Treatment of Severe Hyperkalemia in Patients on Maintenance Haemodialysis
When a patient already established on maintenance haemodialysis presents with a serum potassium of 6.5 mmol/L or above, this constitutes a medical emergency requiring an urgent, structured response. The underlying dependence on renal replacement therapy shapes both the immediate priorities and the longer-term approach.

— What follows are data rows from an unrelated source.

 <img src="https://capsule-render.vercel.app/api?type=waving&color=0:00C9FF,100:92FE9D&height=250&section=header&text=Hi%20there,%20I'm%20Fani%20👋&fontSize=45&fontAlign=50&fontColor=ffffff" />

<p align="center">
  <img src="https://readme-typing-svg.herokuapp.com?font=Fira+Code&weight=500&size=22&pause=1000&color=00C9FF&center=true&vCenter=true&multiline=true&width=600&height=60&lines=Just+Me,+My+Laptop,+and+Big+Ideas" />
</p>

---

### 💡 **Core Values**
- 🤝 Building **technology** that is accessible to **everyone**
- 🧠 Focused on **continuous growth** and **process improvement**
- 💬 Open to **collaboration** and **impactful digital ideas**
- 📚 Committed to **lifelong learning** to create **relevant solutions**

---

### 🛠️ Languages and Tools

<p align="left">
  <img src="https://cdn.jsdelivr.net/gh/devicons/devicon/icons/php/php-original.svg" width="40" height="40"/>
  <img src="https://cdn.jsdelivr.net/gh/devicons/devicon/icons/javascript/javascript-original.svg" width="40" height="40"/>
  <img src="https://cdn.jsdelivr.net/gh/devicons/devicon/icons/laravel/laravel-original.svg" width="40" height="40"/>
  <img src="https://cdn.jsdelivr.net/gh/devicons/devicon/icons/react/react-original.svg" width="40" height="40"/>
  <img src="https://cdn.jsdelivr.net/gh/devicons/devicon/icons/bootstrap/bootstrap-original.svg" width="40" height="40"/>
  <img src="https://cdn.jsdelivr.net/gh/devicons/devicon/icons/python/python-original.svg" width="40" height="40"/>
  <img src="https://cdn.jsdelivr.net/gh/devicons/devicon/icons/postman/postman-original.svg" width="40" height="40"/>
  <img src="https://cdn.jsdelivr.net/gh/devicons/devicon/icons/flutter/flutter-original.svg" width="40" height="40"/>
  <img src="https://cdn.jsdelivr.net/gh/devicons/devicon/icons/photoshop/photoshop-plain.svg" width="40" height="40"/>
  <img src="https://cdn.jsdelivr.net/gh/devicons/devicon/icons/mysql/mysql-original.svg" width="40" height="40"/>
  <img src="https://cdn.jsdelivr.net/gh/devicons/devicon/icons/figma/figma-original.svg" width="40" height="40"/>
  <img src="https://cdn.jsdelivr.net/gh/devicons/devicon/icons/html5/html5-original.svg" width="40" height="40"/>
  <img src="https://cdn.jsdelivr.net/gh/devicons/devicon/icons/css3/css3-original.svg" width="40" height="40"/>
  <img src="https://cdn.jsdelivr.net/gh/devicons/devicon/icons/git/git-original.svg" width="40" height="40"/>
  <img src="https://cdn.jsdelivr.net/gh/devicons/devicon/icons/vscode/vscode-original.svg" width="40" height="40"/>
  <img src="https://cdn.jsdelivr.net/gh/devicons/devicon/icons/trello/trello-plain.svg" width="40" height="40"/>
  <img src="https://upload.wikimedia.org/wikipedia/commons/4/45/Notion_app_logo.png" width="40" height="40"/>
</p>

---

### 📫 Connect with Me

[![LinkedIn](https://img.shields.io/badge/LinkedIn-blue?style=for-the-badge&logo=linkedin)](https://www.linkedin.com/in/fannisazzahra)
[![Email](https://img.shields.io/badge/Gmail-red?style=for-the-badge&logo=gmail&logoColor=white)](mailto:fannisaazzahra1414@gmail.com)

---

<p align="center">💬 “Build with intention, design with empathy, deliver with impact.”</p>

Clinical scenario: A patient on maintenance haemodialysis with confirmed severe hyperkalaemia — serum K+ ≥ 6.5 mmol/L. The inter-dialytic interval and the risk of life-threatening cardiac conduction disturbances make timely, protocol-driven management essential.
Management approach
Urgent renal replacement therapy is central to management. Whether additional acute interventions are needed alongside it — and what form those take — depends on the patient's ECG findings and how quickly dialysis can be initiated. The full protocol also addresses strategies for the inter-dialytic period. The complete regimen, including the decision framework and sequencing, is available below.
References
- We recommend that haemodialysis patients with severe hyperkalaemia (serum K+ ≥ 6.5 mmol/L) receive dialysis treatment urgently.
- We recommend that haemodialysis patients with severe hyperkalaemia (serum K+ ≥ 6.5 mmol/L) and toxic ECG changes be treated with intravenous calcium salt to reduce risk of arrhythmias even when dialysis is immediately available.
- We recommend that haemodialysis patients with severe hyperkalaemia (serum K+ ≥ 6.5 mmol/L) be treated with standard medical therapies to lower serum potassium if dialysis is not immediately available.
- We suggest that potassium binders may be considered to reduce the risk of hyperkalaemia during the inter-dialytic period.